Search code examples
rzoorollapply

How to modify window width in rollapplyr() function based on column names in R


I have a data set that contains several variables of interest. What I'd like to do is compute a rolling average with the rollapplyr() function from the zoo package for each of them as additional columns, but the caveat is I'd like to use a different window width (width = ) depending on the column. I also wish to avoid pivoting my data to long format.

library(tidyverse)
library(zoo)

rolling_f <- function(x, wdw, fun){ rollapplyr(x, wdw, fun, partial = TRUE) }

set.seed(1)
ex <- data.frame(
  var1 = rnorm(20, 8000, 500),
  var2 = rnorm(20, 8000, 500),
  var3 = rnorm(20, 8000, 500),
  var4 = rnorm(20, 8000, 500),
  var5 = rnorm(20, 8000, 500),
  var6 = rnorm(20, 8000, 500),
  var7 = rnorm(20, 8000, 500),
  var8 = rnorm(20, 8000, 500)
  ) %>%
  mutate(
    across(
      .cols = starts_with("var"),
      .fns = ~rolling_f(.x, 5, mean),
      .names = "{.col}_roll"
      )
    )

My code so far computes the same window width (5) for every column, but I'm hoping someone may be able to help me define my custom function further so the window can be 3 for var1:var3, 5 for var4:var5, and 6 for var6:var8, as an example.
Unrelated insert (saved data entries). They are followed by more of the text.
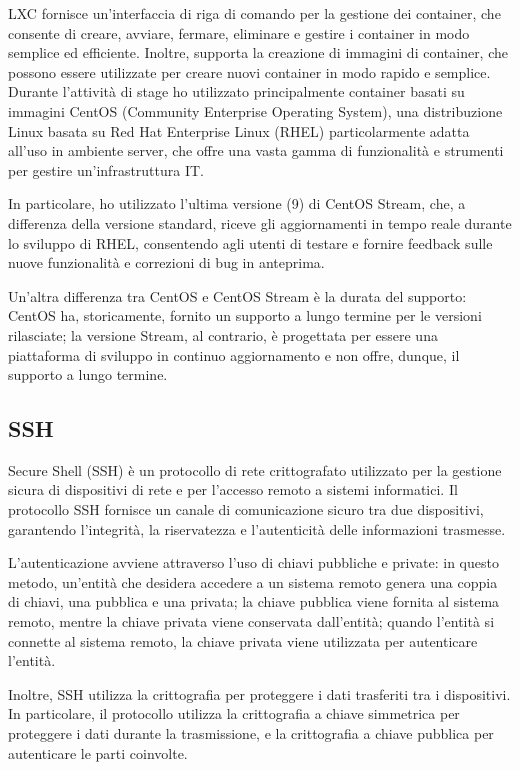 LXC fornisce un'interfaccia di riga di comando per la gestione dei container, che consente di creare, avviare, fermare, eliminare e gestire i container in modo semplice ed efficiente. Inoltre, supporta la creazione di immagini di container, che possono essere utilizzate per creare nuovi container in modo rapido e semplice.
\\
Durante l'attività di stage ho utilizzato principalmente container basati su immagini CentOS (Community Enterprise Operating System), una distribuzione Linux basata su Red Hat Enterprise Linux (RHEL) particolarmente adatta all'uso in ambiente server, che offre una vasta gamma di funzionalità e strumenti per gestire un'infrastruttura IT. 

In particolare, ho utilizzato l'ultima versione (9) di CentOS Stream, che, a differenza della versione standard, riceve gli aggiornamenti in tempo reale durante lo sviluppo di RHEL, consentendo agli utenti di testare e fornire feedback sulle nuove funzionalità e correzioni di bug in anteprima.

Un'altra differenza tra CentOS e CentOS Stream è la durata del supporto: CentOS ha, storicamente, fornito un supporto a lungo termine per le versioni rilasciate; la versione Stream, al contrario, è progettata per essere una piattaforma di sviluppo in continuo aggiornamento e non offre, dunque, il supporto a lungo termine.

\subsection{SSH}
Secure Shell (SSH) è un protocollo di rete crittografato utilizzato per la gestione sicura di dispositivi di rete e per l'accesso remoto a sistemi informatici. Il protocollo SSH fornisce un canale di comunicazione sicuro tra due dispositivi, garantendo l'integrità, la riservatezza e l'autenticità delle informazioni trasmesse.

L'autenticazione avviene attraverso l'uso di chiavi pubbliche e private: in questo metodo, un'entità che desidera accedere a un sistema remoto genera una coppia di chiavi, una pubblica e una privata; la chiave pubblica viene fornita al sistema remoto, mentre la chiave privata viene conservata dall'entità; quando l'entità si connette al sistema remoto, la chiave privata viene utilizzata per autenticare l'entità.

Inoltre, SSH utilizza la crittografia per proteggere i dati trasferiti tra i dispositivi. In particolare, il protocollo utilizza la crittografia a chiave simmetrica per proteggere i dati durante la trasmissione, e la crittografia a chiave pubblica per autenticare le parti coinvolte.

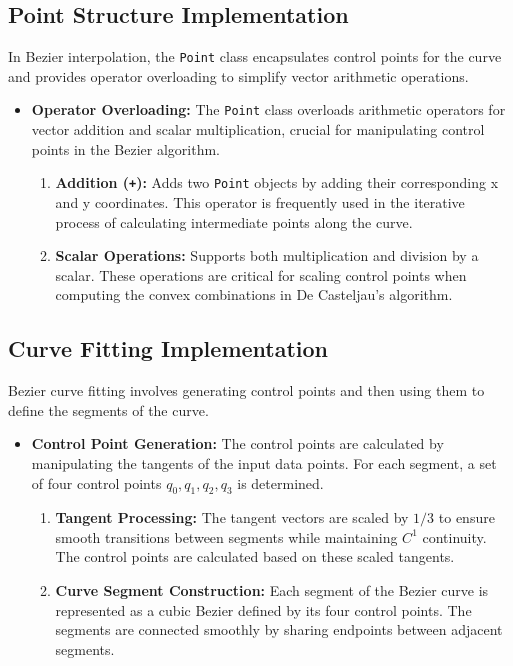 \documentclass{article}
\begin{document}
\subsection{Point Structure Implementation}
In Bezier interpolation, the \texttt{Point} class encapsulates control points for the curve and provides operator overloading to simplify vector arithmetic operations.

\begin{itemize}
    \item \textbf{Operator Overloading:}
    The \texttt{Point} class overloads arithmetic operators for vector addition and scalar multiplication, crucial for manipulating control points in the Bezier algorithm.
    \begin{enumerate}
        \item \textbf{Addition (\texttt{+}):} Adds two \texttt{Point} objects by adding their corresponding x and y coordinates. This operator is frequently used in the iterative process of calculating intermediate points along the curve.
        
        \item \textbf{Scalar Operations:} Supports both multiplication and division by a scalar. These operations are critical for scaling control points when computing the convex combinations in De Casteljau’s algorithm.
    \end{enumerate}
\end{itemize}

\subsection{Curve Fitting Implementation}
Bezier curve fitting involves generating control points and then using them to define the segments of the curve.

\begin{itemize}
    \item \textbf{Control Point Generation:}
    The control points are calculated by manipulating the tangents of the input data points. For each segment, a set of four control points \( q_0, q_1, q_2, q_3 \) is determined.
    \begin{enumerate}
        \item \textbf{Tangent Processing:} The tangent vectors are scaled by \(1/3\) to ensure smooth transitions between segments while maintaining \(C^1\) continuity. The control points are calculated based on these scaled tangents.
        
        \item \textbf{Curve Segment Construction:} Each segment of the Bezier curve is represented as a cubic Bezier defined by its four control points. The segments are connected smoothly by sharing endpoints between adjacent segments.
    \end{enumerate}
\end{itemize}
\end{document}
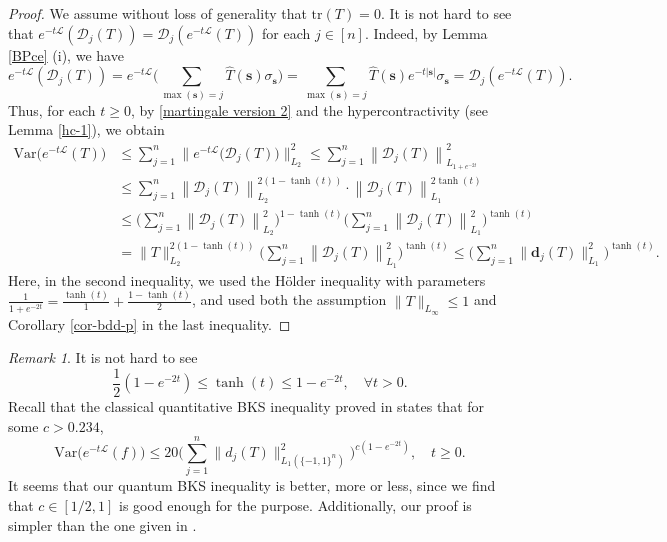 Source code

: \documentclass{amsbook}
\theoremstyle{definition}
\theoremstyle{remark}
\newtheorem{remark}[theorem]{Remark}
\numberwithin{section}{chapter}
\numberwithin{equation}{chapter}
\newcommand{\1}{\mathbf{1}}
\newcommand{\s}{\mathbf{s}}
\newcommand{\dc}{\mathbf{d}}
\begin{document}
\begin{proof}
	We assume without loss of generality that $\mathrm{tr}(T)=0$. 
	It is not hard to see that $e^{-t\mathcal{L}}(\mathcal{D}_{j}(T))=\mathcal{D}_{j}(e^{-t\mathcal{L}}(T))$ for each $j\in [n]$. Indeed, by Lemma \ref{BPce} (i), we have
	\[
	e^{-t\mathcal{L}}\left(\mathcal{D}_{j}(T)\right)=e^{-t\mathcal{L}}\Big(\sum_{\max(\s)=j}\widehat{T}(\s)\sigma_{\s}\Big)=\sum_{\max(\s)=j}\widehat{T}(\s)e^{-t|\s|}\sigma_{\s}=\mathcal{D}_{j}(e^{-t\mathcal{L}}(T)).
	\]
	Thus, for each $t\geq 0$, by \eqref{martingale version 2} and the hypercontractivity (see Lemma \ref{hc-1}), we obtain
	\begin{align*}
		\mathrm{Var}\big(e^{-t\mathcal{L}}(T)\big)&\leq\sum_{j=1}^{n}\big\|e^{-t\mathcal{L}}\big(\mathcal{D}_{j}(T)\big)\big\|^{2}_{L_{2}}\leq \sum_{j=1}^{n}\left\|\mathcal{D}_{j}(T)\right\|^{2}_{L_{1+e^{-2t}}}\\
		&\leq \sum_{j=1}^{n}\left\|\mathcal{D}_{j}(T)\right\|^{2(1-\tanh(t))}_{L_{2}}\cdot\left\|\mathcal{D}_{j}(T)\right\|^{2\tanh(t)}_{L_{1}}\\
		&\leq \Big(\sum_{j=1}^{n}\left\|\mathcal{D}_{j}(T)\right\|^{2}_{L_{2}}\Big)^{1-\tanh(t)}\Big(\sum_{j=1}^{n}\left\|\mathcal{D}_{j}(T)\right\|^{2}_{L_{1}}\Big)^{\tanh(t)}\\
		&=\|T\|^{2(1-\tanh(t))}_{L_{2}}\Big(\sum_{j=1}^{n}\left\|\mathcal{D}_{j}(T)\right\|^{2}_{L_{1}}\Big)^{\tanh(t)}\leq\Big(\sum_{j=1}^{n}\|\dc_{j}(T)\|^{2}_{L_{1}}\Big)^{\tanh(t)}.
	\end{align*}
Here, in the second inequality, we used the H\"older inequality with parameters $\frac{1}{1+e^{-2t}}=\frac{\tanh(t)}{1}+\frac{1-\tanh(t)}{2}$, and used both the assumption $\|T\|_{L_{\infty}}\leq 1$ and Corollary \ref{cor-bdd-p} in the last inequality.
\end{proof}


\begin{remark}
It is not hard to see 
$$\frac{1}{2}(1-e^{-2t})\leq \tanh(t)\leq 1-e^{-2t},\quad \forall t>0.$$
Recall that the classical quantitative BKS inequality proved in   \cite[Theorem 4]{KK2013} states that for some $c>0.234$,
\[\mathrm{Var}\big(e^{-t\mathcal{L}}(f)\big)\leq 20 \Big(\sum\limits_{j=1}^{n}\|d_{j}(T)\|^{2}_{L_{1}(\{-1,1\}^n)}\Big)^{c (1-e^{-2t})},\quad t\geq 0.\]
It seems that our quantum BKS inequality is better, more or less, since we find that $c\in [1/2,1]$ is good enough for the purpose. Additionally, our proof is simpler than the one given in \cite{KK2013}. 
\end{remark}
\end{document}
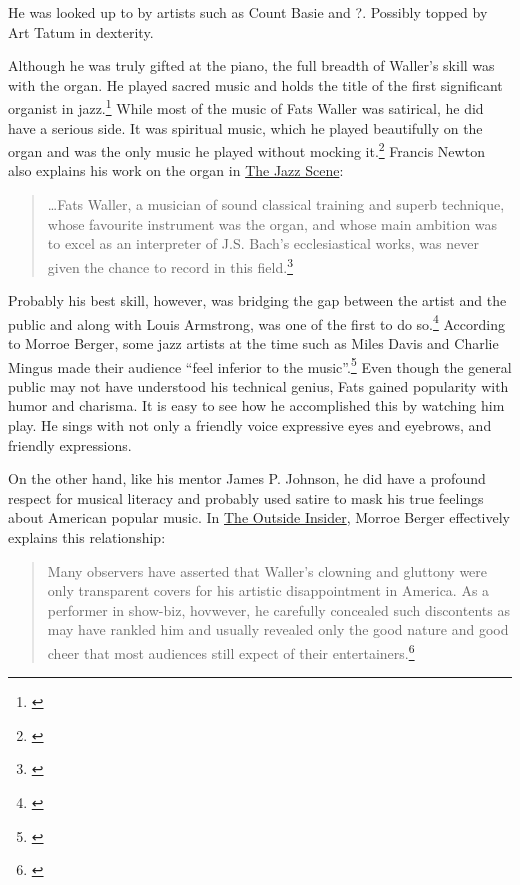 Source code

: \documentclass[11pt]{report}
\begin{document}
	
	
	
	He was looked up to by artists such as Count Basie and ?.
	Possibly topped by Art Tatum in dexterity.





	\label{sec:oregon}
	Although he was truly gifted at the piano, the full breadth of Waller's skill was with the organ. He played sacred music and holds the title of the first significant organist in jazz.\footnote{\cite[40]{grove-book:waller}} While most of the music of Fats Waller was satirical, he did have a serious side. It was spiritual music, which he played beautifully on the organ and was the only music he played without mocking it.\footnote{\cite[8]{outside-insider}} Francis Newton also explains his work on the organ in \underline{The Jazz Scene}:
	\begin{quote}
		\ldots Fats Waller, a musician of sound classical training and superb technique, whose favourite instrument was the organ, and whose main ambition was to excel as an interpreter of J.S. Bach's ecclesiastical works, was never given the chance to record in this field.\footnote{\cite[209]{jazz_scene}}
	\end{quote}

	\label{sec:charisma}
	Probably his best skill, however, was bridging the gap between the artist and the public and along with Louis Armstrong, was one of the first to do so.\footnote{\cite[3]{life}} According to Morroe Berger, some jazz artists at the time such as Miles Davis and Charlie Mingus made their audience ``feel inferior to the music''.\footnote{\cite[16]{outside-insider}} Even though the general public may not have understood his technical genius, Fats gained popularity with humor and charisma. It is easy to see how he accomplished this by watching him play. He sings with not only a friendly voice expressive eyes and eyebrows, and friendly expressions.
	
	\label{sec:respect}
	
	On the other hand, like his mentor James P. Johnson, he did have a profound respect for musical literacy and probably used satire to mask his true feelings about American popular music. In \underline{The Outside Insider}, Morroe Berger effectively explains this relationship:
	\begin{quote}
		Many observers have asserted that Waller's clowning and gluttony were only transparent covers for his artistic disappointment in America. As a performer in show-biz, hovwever, he carefully concealed such discontents as may have rankled him and usually revealed only the good nature and good cheer that most audiences still expect of their entertainers.\footnote{\cite[4]{outside-insider}}
	\end{quote}
\end{document}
I assume this will simply require some additional code in the custom rolling_f() function I have started.


Solution

  • You could use case_match()/case_when() against the current column name in across to determine the window size:

    library(dplyr)
    library(readr)
    library(zoo)
    
    rolling_f <- function(x, wdw, fun){ rollapplyr(x, wdw, fun, partial = TRUE) }
    
    # case_match()
    ex %>%
      mutate(across(
        .cols = starts_with("var"),
        .fns = ~ rolling_f(.x, case_match(
          parse_number(cur_column()), 1:3 ~ 3, 4:5 ~ 5, 6:8 ~ 6
        ), mean),
        .names = "{.col}_roll"
      ))
    
    # case_when()
    ex %>%
      mutate(across(
        .cols = starts_with("var"),
        .fns = ~ rolling_f(
          .x,
          case_when(
            cur_column() %in% paste0("var", 1:3) ~ 3,
            cur_column() %in% paste0("var", 4:5) ~ 5,
            cur_column() %in% paste0("var", 6:8) ~ 6
          ),
          mean
        ),
        .names = "{.col}_roll"
      ))